В декабре был создан новый — третий — Цех поэтов. К февралю был составлен (и издан тиражом 20 экземпляров) гектографический сборник «Новый Гиперборей». А уже в марте в новосозданном Я. Н. Блохом издательстве «Петрополис» увидел свет альманах «Дракон» — издание Цеха поэтов, задуманное периодическим
[158]. Гумилев напечатал в нем «Слово», «Лес», «Дракона» и статью «Анатомия стихотворения», своего рода квинтэссенцию лекционного курса в «Живом слове» и Диске, конспект так и не написанной «Интегральной поэтики». Состав альманаха в целом был едва ли не сильнее, чем у любого номера «Гиперборея». Достаточно сказать, что Мандельштам был представлен Tristia, «Черепахой» и статьей «Слово и культура» (в последующих двух номерах альманаха были напечатаны такие прославленные его стихи, как «Веницейской жизни мрачной и бесплодной…», «За то, что я руки твои не сумел удержать…», «Чуть мерцает призрачная сцена…», «Мне Тифлис горбатый снится…»).

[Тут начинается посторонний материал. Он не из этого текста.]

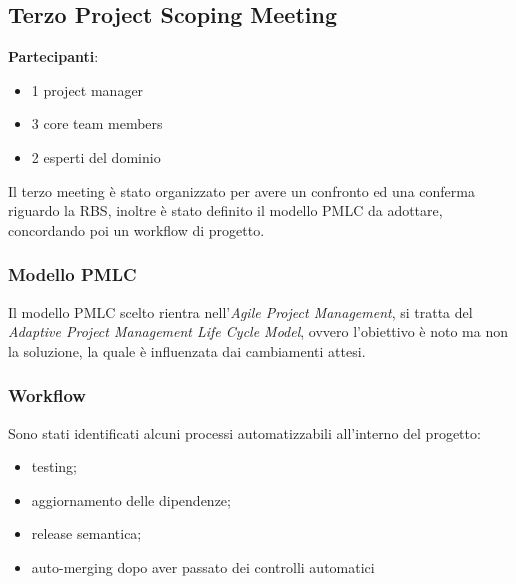 \subsection{Terzo Project Scoping Meeting}
\textbf{Partecipanti}:
\begin{itemize}
    \item 1 project manager
    \item 3 core team members
    \item 2 esperti del dominio
\end{itemize}

Il terzo meeting è stato organizzato per avere un confronto ed una conferma riguardo la RBS, inoltre è stato definito il modello PMLC
da adottare, concordando poi un workflow di progetto.

\subsubsection{Modello PMLC}
Il modello PMLC scelto rientra nell'\textit{Agile Project Management}, si tratta del \textit{Adaptive Project Management
    Life Cycle Model}, ovvero l'obiettivo è noto ma non la soluzione, la quale è influenzata dai cambiamenti attesi.


\subsubsection{Workflow}
Sono stati identificati alcuni processi automatizzabili all'interno del progetto:
\begin{itemize}
    \item testing;
    \item aggiornamento delle dipendenze;
    \item release semantica;
    \item auto-merging dopo aver passato dei controlli automatici
\end{itemize}

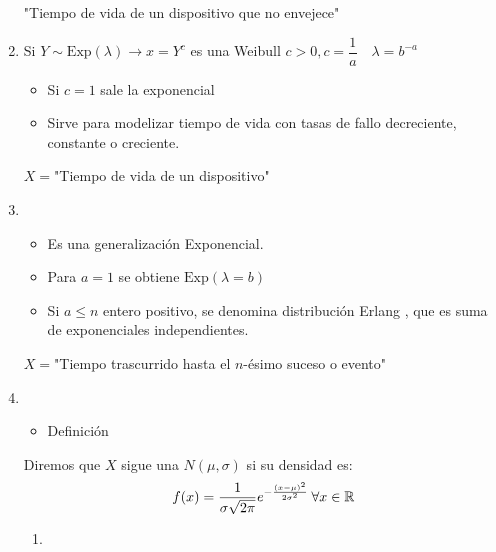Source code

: \begin{enumerate}[label=\textbf{\color{red}\Alph*)}, leftmargin=*]
		"Tiempo de vida de un dispositivo que no envejece"
		\item {}
		
		Si $Y\sim\mathrm{Exp}(\lambda)\longrightarrow x=Y^c$ es una Weibull $c>0,c=\dfrac{1}{a}\quad\lambda=b^{-a}$
		\begin{itemize}
			\item Si $c=1$ sale la exponencial
			\item Sirve para modelizar tiempo de vida con tasas de fallo decreciente, constante o creciente.
		\end{itemize}
		$X=$"Tiempo de vida de un dispositivo"
		\item {}
		\begin{itemize}
			\item Es una generalización Exponencial.
			\item Para $a=1$ se obtiene $\mathrm{Exp}(\lambda =b)$
			\item Si $a\le n$ entero positivo, se denomina distribución Erlang , que es suma de exponenciales independientes.
		\end{itemize}
		$X=$"Tiempo trascurrido hasta el $n$-ésimo suceso o evento"
		\item {}
		\begin{itemize}[label=\color{red}\textbullet, leftmargin=*]
			\item \color{lightblue}Definición
		\end{itemize}
		Diremos que $X$ sigue una $N(\mu,\sigma)$ si su densidad es: \[ f(x)=\dfrac{1}{\sigma\sqrt{2\pi}}e^{-\frac{(x-\mu)^2}{2\sigma^2}}\:\forall x\in\operatorname{\mathbb{R}} \]
		\begin{enumerate}[label=\color{red}\alph*)]
			\item {}
			

\end{enumerate}
\end{enumerate}
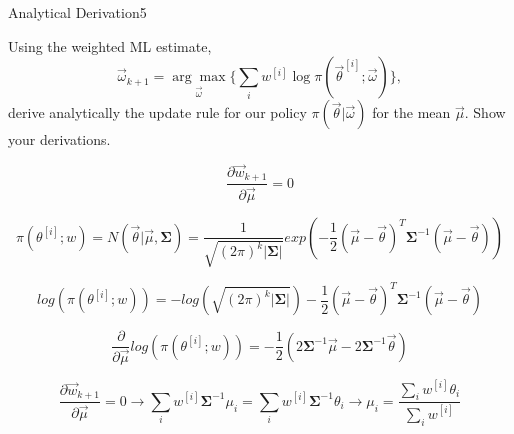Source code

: \begin{questions}


\begin{question}{Analytical Derivation}{5}

Using the weighted ML estimate,
\begin{equation}
    \vec{\omega}_{k+1} = \underset{\vec \omega}{\arg\max} \{ \sum_i w^{[i]} \log \pi(\vec{\theta}^{[i]};\vec{\omega})\},
\end{equation}
derive analytically the update rule for our policy $\pi(\vec{\theta}|\vec{\omega})$ for the mean $\vec{\mu}$. Show your derivations.

\begin{answer}
\begin{equation}
	\frac{\partial \vec{w}_{k+1}}{\partial \vec{\mu}} = 0
\end{equation}

\begin{equation}
 \pi (\theta^{[i]}; w) = N(\vec{\theta}|\vec{\mu},\boldsymbol{\Sigma}) = \frac{1}{\sqrt{(2\pi)^k |\boldsymbol{\Sigma}|}} exp(-\frac{1}{2} (\vec{\mu}-\vec{\theta})^T\boldsymbol{\Sigma}^{-1}(\vec{\mu}-\vec{\theta}))
\end{equation}

\begin{equation}
log(\pi (\theta^{[i]}; w)) = -log(\sqrt{(2\pi)^k|\boldsymbol{\Sigma}| })-\frac{1}{2} (\vec{\mu}-\vec{\theta})^T\boldsymbol{\Sigma}^{-1}(\vec{\mu}-\vec{\theta})
\end{equation}

\begin{equation}
\frac{\partial}{\partial \vec{\mu}}log(\pi (\theta^{[i]}; w)) = -\frac{1}{2}(2 \boldsymbol{\Sigma}^{-1} \vec{\mu} -2\boldsymbol{\Sigma}^{-1} \vec{\theta})
\end{equation}


\begin{equation}
\frac{\partial \vec{w}_{k+1}}{\partial \vec{\mu}} = 0 \rightarrow \sum_i w^{[i]} \boldsymbol{\Sigma}^{-1} {\mu}_i = \sum_i w^{[i]} \boldsymbol{\Sigma}^{-1} \theta_i \rightarrow \mu_i = \frac {\sum_i w^{[i]} \theta_i}{\sum_i w^{[i]}}
\end{equation}

\end{answer}

\end{question}




\end{questions}
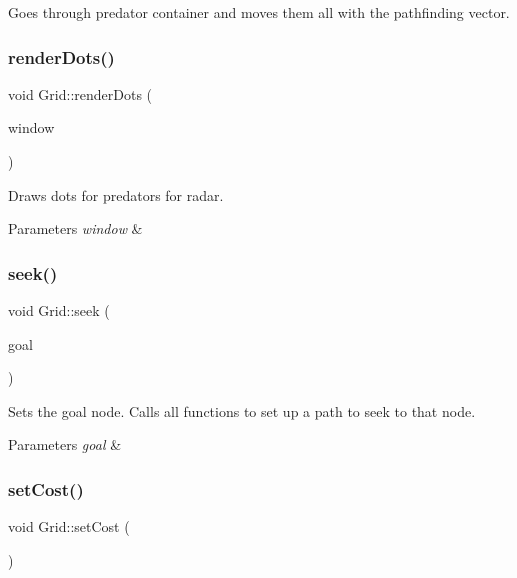 Goes through predator container and moves them all with the pathfinding vector. 

\mbox{\label{class_grid_aa58165416bcc766774296f0c8b057d2b}} 
\subsubsection{\texorpdfstring{renderDots()}{renderDots()}}
{\footnotesize\ttfamily void Grid\+::render\+Dots (\begin{DoxyParamCaption}\item[{sf\+::\+Render\+Window \&}]{window }\end{DoxyParamCaption})}



Draws dots for predators for radar. 


\begin{DoxyParams}{Parameters}
{\em window} & \\
\hline
\end{DoxyParams}
\mbox{\label{class_grid_ada242a904e942e6d4a97f458ea3e7ae7}} 
\subsubsection{\texorpdfstring{seek()}{seek()}}
{\footnotesize\ttfamily void Grid\+::seek (\begin{DoxyParamCaption}\item[{int}]{goal }\end{DoxyParamCaption})}



Sets the goal node. Calls all functions to set up a path to seek to that node. 


\begin{DoxyParams}{Parameters}
{\em goal} & \\
\hline
\end{DoxyParams}
\mbox{\label{class_grid_ab241558dff6456fdfc66c03a09d33479}} 
\subsubsection{\texorpdfstring{setCost()}{setCost()}}
{\footnotesize\ttfamily void Grid\+::set\+Cost (\begin{DoxyParamCaption}{ }\end{DoxyParamCaption})\hspace{0.3cm}{\ttfamily [private]}}



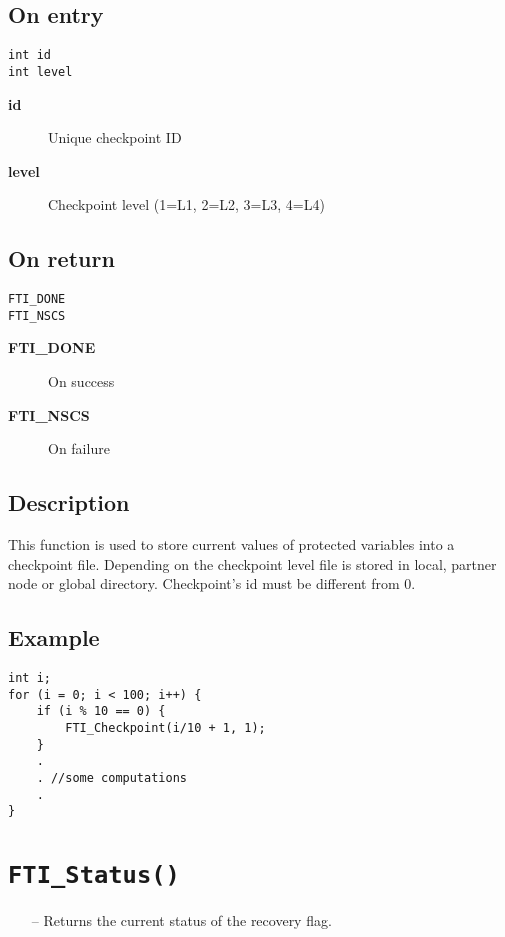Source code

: \documentclass{refrep}
\begin{document}
\subsection*{On entry}
\begin{lstlisting}[frame=single]
int id
int level
\end{lstlisting}
\begin{description}
\item[\textbf{id}] Unique checkpoint ID
\item[\textbf{level}] Checkpoint level (1=L1, 2=L2, 3=L3, 4=L4)
\end{description}
\subsection*{On return}
\begin{lstlisting}[frame=single]
FTI_DONE
FTI_NSCS
\end{lstlisting}
\begin{description}
\item[\textbf{FTI\_DONE}] On success
\item[\textbf{FTI\_NSCS}] On failure
\end{description}
\subsection*{Description}
This function is used to store current values of protected variables into a checkpoint file. Depending on the checkpoint level file is stored in local, partner node or global directory. Checkpoint's id must be different from 0.
\subsection*{Example}
\begin{center}
\begin{lstlisting}[frame=single]
int i;
for (i = 0; i < 100; i++) {
    if (i % 10 == 0) {
        FTI_Checkpoint(i/10 + 1, 1);
    }
    .
    . //some computations
    .
}
\end{lstlisting}
\end{center}
\newpage
\section{\tt FTI\_Status()}\label{sec:ftistatus}
\begin{framed}
\begin{itemize}
\item[--] Returns the current status of the recovery flag.
\end{itemize}
\end{framed}
\end{document}
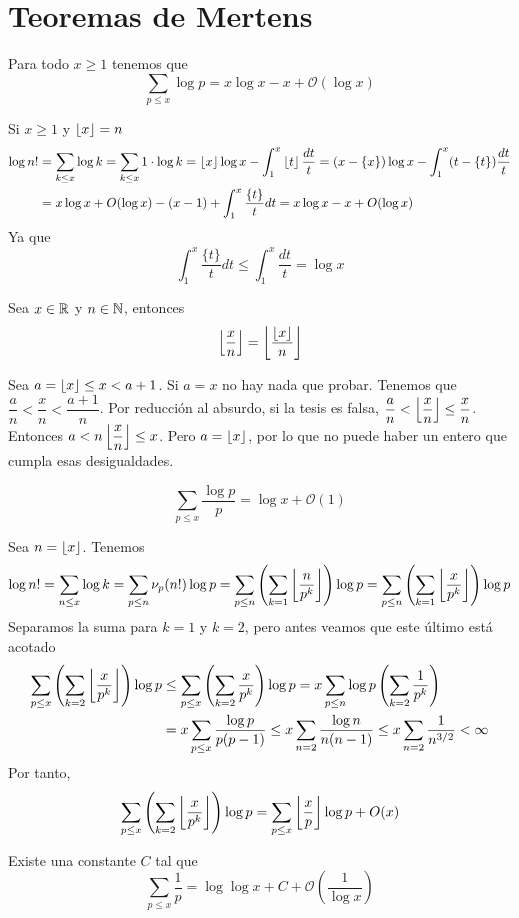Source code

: \documentclass[TAN.tex]{subfiles}
\begin{document}
\section{Teoremas de Mertens}
\begin{teorema} Para todo $x\geq 1$ tenemos que
\[ \sum_{p≤x} {\log p} = x\log x -x+ \mathcal{O}(\log x) \]
\end{teorema}

\begin{dem}
Si $x\geq 1$ y $\left\lfloor{ x }\right\rfloor = n$
\begin{align*}
\log n! &= \sum_{k\leq x} \log k = \sum_{k \leq x} 1 \cdot \log k = \left\lfloor{ x }\right\rfloor\log x - \int_1^x \left\lfloor{ t }\right\rfloor \frac{dt}{t} = (x-\left\{{x}\right\})\log x - \int_1^x (t-\left\{{t}\right\})\frac{dt}{t}\\
& =
x\log x + O(\log x) - (x-1) + \int_1^x\frac{\{t\}}{t}dt =  x\log x - x  + O(\log x)
\end{align*}
Ya que 
$$
 \int_1^x\frac{\{t\}}{t}dt  \leq  \int_1^x\frac{dt}{t} = \log x 
$$
\end{dem}
\begin{lemma}
Sea $x\in\mathbb{R}$ y $n\in\mathbb{N}$, entonces
$$
\left\lfloor{\frac{x}{n}}\right\rfloor = \left\lfloor{\frac{\left\lfloor{x}\right\rfloor}{n}}\right\rfloor
$$
\end{lemma}
\begin{dem}
Sea $a=\left\lfloor{x}\right\rfloor\leq x < a+1$. Si $a=x$ no hay nada que probar. Tenemos que $\dfrac{a}{n}<\dfrac{x}{n}<\dfrac{a+1}{n}$. Por reducción al absurdo, si la tesis es falsa, $\dfrac{a}{n}<\left\lfloor{\dfrac{x}{n}}\right\rfloor\leq \dfrac{x}{n}$. Entonces $a<n\left\lfloor{\dfrac{x}{n}}\right\rfloor\leq x$. Pero $a=\left\lfloor{x}\right\rfloor$, por lo que no puede haber un entero que cumpla esas desigualdades.
\end{dem}
\begin{teorema}
\[ \sum_{p≤x} \frac{\log p}{p} = \log x + \mathcal{O}(1) \]
\end{teorema}
\begin{dem}
Sea $n=\left\lfloor{x}\right\rfloor$. Tenemos
$$
\log n! = \sum_{n\leq x} \log k = \sum_{p\leq n}\nu_p(n!)\log p = \sum_{p\leq n}\left(\sum_{k=1}\left\lfloor{\frac{n}{p^k}}\right\rfloor\right)\log p
=  \sum_{p\leq n}\left(\sum_{k=1}\left\lfloor{\frac{x}{p^k}}\right\rfloor\right)\log p$$
Separamos la suma para $k=1$ y $k=2$, pero antes veamos que este último está acotado
\begin{align*}
\sum_{p\leq x}\left(\sum_{k=2}\left\lfloor{\frac{x}{p^k}}\right\rfloor\right)\log p &\leq \sum_{p\leq x}\left(\sum_{k=2}\frac{x}{p^k}\right)\log p = x\sum_{p\leq n}\log p\left(\sum_{k=2}\frac{1}{p^k}\right)\\
&= x\sum_{p\leq x} \frac{\log p }{p(p-1)} \leq x\sum_{n=2} \frac{\log n}{n(n-1)}\leq x \sum_{n=2}\frac{1}{n^{3/2}}<\infty
\end{align*}
Por tanto,
$$
\sum_{p\leq x}\left(\sum_{k=2}\left\lfloor{\frac{x}{p^k}}\right\rfloor\right)\log p = \sum_{p\leq x}\left\lfloor{\frac{x}{p}}\right\rfloor\log p+O(x) 
$$
\end{dem}
\begin{teorema}[Mertens]
Existe una constante $C$ tal que
\[ \sum_{p≤x} \frac{1}{p} = \log \log x + C + \mathcal{O}\left(\frac{1}{\log x}\right) \]
\end{teorema}
\end{document}
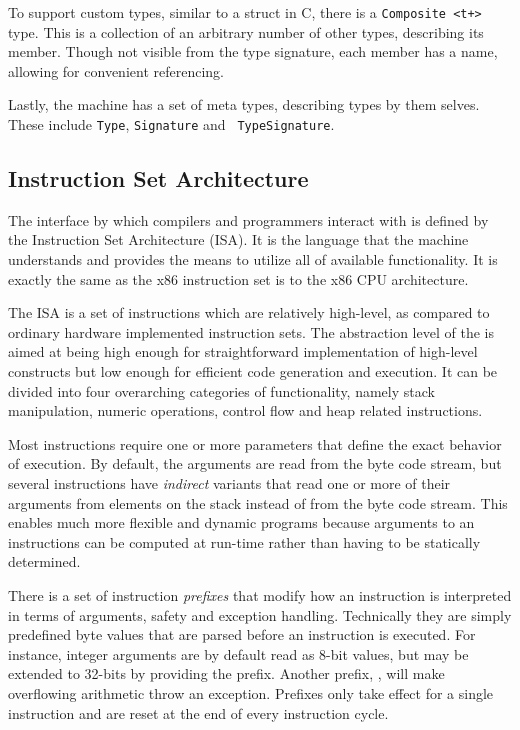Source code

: 
To support custom types, similar to a struct in C, there is a {\tt Composite
  <t+>} type. This is a collection of an arbitrary number of other types,
describing its member. Though not visible from the type signature, each member
has a name, allowing for convenient referencing.

Lastly, the machine has a set of meta types, describing types by them
selves. These include {\tt Type}, {\tt Signature} and {\tt
  TypeSignature}. %

\subsection{Instruction Set Architecture}
\label{sec:design:isa}

The interface by which compilers and programmers interact with \thename{} is
defined by the Instruction Set Architecture (ISA). It is the language that the
machine understands and provides the means to utilize all of available
functionality. It is exactly the same as the x86 instruction set is to the x86
CPU architecture.

The \thename{} ISA is a set of instructions which are relatively high-level, as
compared to ordinary hardware implemented instruction sets. The abstraction
level of the \thename{} is aimed at being high enough for straightforward
implementation of high-level constructs but low enough for efficient code
generation and execution. It can be divided into four overarching categories of
functionality, namely stack manipulation, numeric operations, control flow and
heap related instructions.

Most instructions require one or more parameters that define the exact behavior
of execution. By default, the arguments are read from the byte code stream, but
several instructions have \emph{indirect} variants that read one or more of
their arguments from elements on the stack instead of from the byte code
stream. This enables much more flexible and dynamic programs because arguments
to an instructions can be computed at run-time rather than having to be
statically determined.

There is a set of instruction \emph{prefixes} that modify how an instruction is
interpreted in terms of arguments, safety and exception handling. Technically
they are simply predefined byte values that are parsed before an instruction is
executed. For instance, integer arguments are by default read as 8-bit values,
but may be extended to 32-bits by providing the  prefix. Another
prefix, , will make overflowing arithmetic throw an
exception. Prefixes only take effect for a single instruction and are reset at
the end of every instruction cycle.

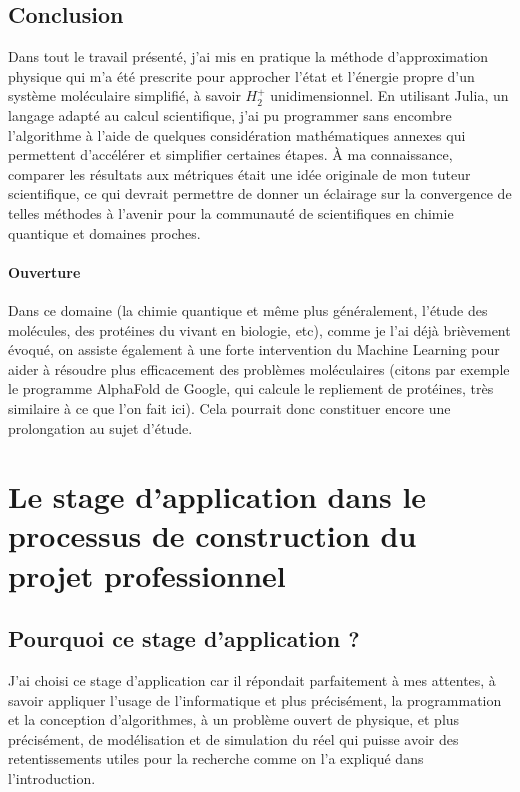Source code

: \documentclass[svgnames,dvipsnames,a4paper,10pt,french]{report}
\begin{document}
\section{Conclusion}
Dans tout le travail présenté, j'ai mis en pratique la méthode d'approximation physique qui m'a été prescrite pour approcher l'état et l'énergie propre d'un système moléculaire simplifié, à savoir $H_2^+$ unidimensionnel. En utilisant Julia, un langage adapté au calcul scientifique, j'ai pu programmer sans encombre l'algorithme à l'aide de quelques considération mathématiques annexes qui permettent d'accélérer et simplifier certaines étapes. À ma connaissance, comparer les résultats aux métriques était une idée originale de mon tuteur scientifique, ce qui devrait permettre de donner un éclairage sur la convergence de telles méthodes à l'avenir pour la communauté de scientifiques en chimie quantique et domaines proches.

\subsubsection{Ouverture}
Dans ce domaine (la chimie quantique et même plus généralement, l'étude des molécules, des protéines du vivant en biologie, etc), comme je l'ai déjà brièvement évoqué, on assiste également à une forte intervention du Machine Learning pour aider à résoudre plus efficacement des problèmes moléculaires (citons par exemple le programme AlphaFold de Google, qui calcule le repliement de protéines, très similaire à ce que l'on fait ici). Cela pourrait donc constituer encore une prolongation au sujet d'étude.




\chapter{Le stage d’application dans le processus de construction du projet professionnel}
\section{Pourquoi ce stage d’application ?}
J'ai choisi ce stage d'application car il répondait parfaitement à mes attentes, à savoir appliquer l'usage de l'informatique et plus précisément, la programmation et la conception d'algorithmes, à un problème ouvert de physique, et plus précisément, de modélisation et de simulation du réel qui puisse avoir des retentissements utiles pour la recherche comme on l'a expliqué dans l'introduction. 
\end{document}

Александр Блок. Последний портрет. Фотография М. С. Наппельбаума, 1921 год
Возможно, именно возвращение Мандельштама подтолкнуло Гумилева к мысли о возрождении Цеха. В 1920 году впервые за несколько лет пять из шести акмеистов (кроме Нарбута) собрались вместе «на берегах Невы». Правда, Городецкий стал врагом, а Ахматова предпочитала держаться особняком. Оставались Мандельштам, Зенкевич (живший в Самаре и бывавший в столице наездами) и «молодежь» — Адамович, Иванов, Одоевцева. Кроме них, еще один молодой поэт стал близким сподвижником Гумилева в последние годы — Николай Оцуп. Сын царскосельского фотографа, бывший студент Сорбонны, он был смолоду довольно колоритной фигурой, воспоминания о нем разноречивы. Вот некоторые из них.
Оцуп был замечателен тем, что временами исчезал из столицы, и, возвратившись, приносил откуда-то из дальних краев такие драгоценности, как сушеная вобла, клюква, баранки, горох, овес, а порой — это звучало как чудо — двадцать или тридцать кусков сахару. Не все привезенные яства поглощал он один. Кое-какие из них приносил он в красивых пакетиках, перевязанных ленточками, высокодаровитым, но голодным писателям, получая от них в обмен то балладу, то сонет, то элегию (К. Чуковский. Чукоккала).